- Founder: Ajoy Biswas
- Founded: 2001
- Ideology: Communism Marxism-Leninism
- Political position: Left-wing
- National affiliation: Confederation of Indian Communists and Democratic Socialists

= Janganotantrik Morcha =

Janganotantrik Morcha (People's Democratic Front) is a political party in the Indian state of Tripura. PDF was formed by Ajoy Biswas, a former member of the Lok Sabha of Communist Party of India (Marxist) (CPI(M)). Biswas broke out of CPI(M) against ideological differences with then Chief Minister Nripen Chakraborty.
==History==
The PDF-breakaway affected the teachers movement of CPI(M) in the state. Both teachers organizations of CPI(M), Tripura Government Teachers Association (state schools) and Tripura Teachers Association (private schools) were divided.

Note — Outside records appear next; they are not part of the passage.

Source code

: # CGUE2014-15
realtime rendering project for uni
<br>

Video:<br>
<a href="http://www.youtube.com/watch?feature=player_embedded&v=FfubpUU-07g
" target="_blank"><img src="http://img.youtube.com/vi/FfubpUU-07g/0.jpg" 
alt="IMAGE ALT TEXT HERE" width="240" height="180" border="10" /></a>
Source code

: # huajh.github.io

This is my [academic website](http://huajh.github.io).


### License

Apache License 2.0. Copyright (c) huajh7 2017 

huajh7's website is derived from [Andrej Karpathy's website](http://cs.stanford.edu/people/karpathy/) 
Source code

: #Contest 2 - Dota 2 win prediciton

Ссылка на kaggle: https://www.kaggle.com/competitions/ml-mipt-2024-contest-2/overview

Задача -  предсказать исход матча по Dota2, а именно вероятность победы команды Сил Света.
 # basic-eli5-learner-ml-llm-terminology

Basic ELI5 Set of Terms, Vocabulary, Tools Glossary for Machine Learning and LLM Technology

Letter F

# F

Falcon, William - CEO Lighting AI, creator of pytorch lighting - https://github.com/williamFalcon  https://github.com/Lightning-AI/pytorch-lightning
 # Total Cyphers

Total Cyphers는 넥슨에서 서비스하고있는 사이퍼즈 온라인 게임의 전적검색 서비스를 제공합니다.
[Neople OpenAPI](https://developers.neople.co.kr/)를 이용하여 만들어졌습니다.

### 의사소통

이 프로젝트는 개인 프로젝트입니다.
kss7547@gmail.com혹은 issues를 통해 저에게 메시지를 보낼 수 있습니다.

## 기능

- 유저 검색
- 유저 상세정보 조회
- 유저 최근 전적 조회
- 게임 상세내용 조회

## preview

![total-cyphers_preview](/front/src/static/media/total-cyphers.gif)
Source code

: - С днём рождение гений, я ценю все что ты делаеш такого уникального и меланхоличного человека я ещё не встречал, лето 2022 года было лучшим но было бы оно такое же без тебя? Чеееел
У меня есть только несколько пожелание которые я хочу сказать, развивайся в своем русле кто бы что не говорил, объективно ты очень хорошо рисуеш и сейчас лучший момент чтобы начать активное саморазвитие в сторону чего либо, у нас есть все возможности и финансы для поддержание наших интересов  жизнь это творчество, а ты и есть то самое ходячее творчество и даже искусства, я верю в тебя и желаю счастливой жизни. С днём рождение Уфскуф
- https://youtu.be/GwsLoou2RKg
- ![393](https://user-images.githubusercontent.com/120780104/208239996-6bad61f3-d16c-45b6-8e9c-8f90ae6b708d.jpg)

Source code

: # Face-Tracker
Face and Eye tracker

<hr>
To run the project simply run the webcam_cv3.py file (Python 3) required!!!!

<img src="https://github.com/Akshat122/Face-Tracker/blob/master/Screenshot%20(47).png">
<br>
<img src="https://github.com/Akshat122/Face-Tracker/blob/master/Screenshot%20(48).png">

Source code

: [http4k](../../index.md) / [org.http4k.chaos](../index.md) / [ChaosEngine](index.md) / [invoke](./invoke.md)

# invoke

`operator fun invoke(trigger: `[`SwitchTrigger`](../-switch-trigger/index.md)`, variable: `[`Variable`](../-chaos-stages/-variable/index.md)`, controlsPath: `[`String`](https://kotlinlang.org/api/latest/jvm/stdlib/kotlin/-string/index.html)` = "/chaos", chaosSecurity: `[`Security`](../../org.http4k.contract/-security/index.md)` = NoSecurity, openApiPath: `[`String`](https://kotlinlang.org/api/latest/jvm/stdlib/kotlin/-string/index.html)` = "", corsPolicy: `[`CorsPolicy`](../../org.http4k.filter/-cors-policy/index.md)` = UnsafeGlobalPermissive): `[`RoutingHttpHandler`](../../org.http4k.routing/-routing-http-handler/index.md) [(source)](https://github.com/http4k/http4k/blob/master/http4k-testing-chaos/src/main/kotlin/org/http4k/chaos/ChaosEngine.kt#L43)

The CPI(M) loyalists were called TGTA (H.G.B. Road) and TTA (H.G.B. Road) whereas the followers of Biswas were called TGTA (Ajoy Biswas) and TTA (Ajoy Biswas).

Biswas later broke with PDF and formed Tripura Ganatantrik Manch.

Janganotantrik Morcha participates in the Confederation of Indian Communists and Democratic Socialists.

The symbol of PDF is a red banner with a hammer and sickle (same as CPI(M)).